In the entries that follow, which lines hold the string "using"? List them.
### MATERIAL SUPPLIED ###
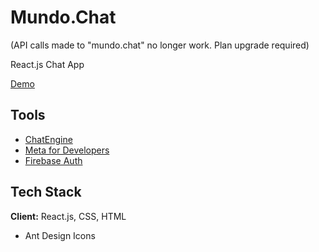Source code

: 
# Mundo.Chat 

(API calls made to "mundo.chat" no longer work. Plan upgrade required)

React.js Chat App

[Demo](https://mundochat.netlify.app/chats)




## Tools

 - [ChatEngine](https://awesomeopensource.com/project/elangosundar/awesome-README-templates)
 - [Meta for Developers](https://developers.facebook.com/apps/)
 - [Firebase Auth](https://firebase.google.com)


## Tech Stack

**Client:** React.js, CSS, HTML

- Ant Design Icons



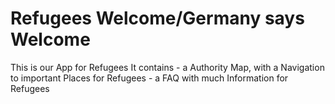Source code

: # Refugees Welcome/Germany says Welcome

This is our App for Refugees
It contains - a Authority Map, with a Navigation to important Places for Refugees
            - a FAQ with much Information for Refugees


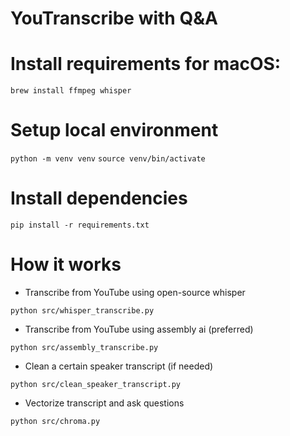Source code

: # YouTranscribe with Q&A

# Install requirements for macOS:

`brew install ffmpeg whisper`

# Setup local environment

`python -m venv venv`
`source venv/bin/activate`

# Install dependencies

`pip install -r requirements.txt`

# How it works

- Transcribe from YouTube using open-source whisper

`python src/whisper_transcribe.py`

- Transcribe from YouTube using assembly ai (preferred)

`python src/assembly_transcribe.py`

- Clean a certain speaker transcript (if needed)

`python src/clean_speaker_transcript.py`

- Vectorize transcript and ask questions

`python src/chroma.py`
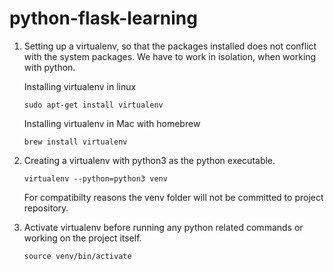 # python-flask-learning

1. Setting up a virtualenv, so that the packages installed does not conflict with the system packages. We have to work in isolation, when working with python.

    Installing virtualenv in linux

    `sudo apt-get install virtualenv`

    Installing virtualenv in Mac with homebrew

    `brew install virtualenv`

2. Creating a virtualenv with python3 as the python executable.

    `virtualenv --python=python3 venv`

    For compatibilty reasons the venv folder will not be committed to project repository.

3. Activate virtualenv before running any python related commands or working on the project itself.

    `source venv/bin/activate`

    
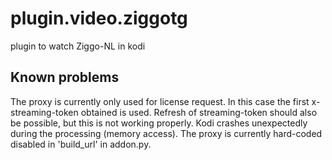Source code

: # plugin.video.ziggotg
plugin to watch Ziggo-NL in kodi

## Known problems
The proxy is currently only used for license request. In this case the first x-streaming-token 
obtained is used. Refresh of streaming-token should also be possible, but this is not 
working properly. Kodi crashes unexpectedly during the processing (memory access).
The proxy is currently hard-coded disabled in 'build_url' in addon.py.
###
### RESULT BELOW
- Transcribe from YouTube using open-source whisper
- Transcribe from YouTube using assembly ai (preferred)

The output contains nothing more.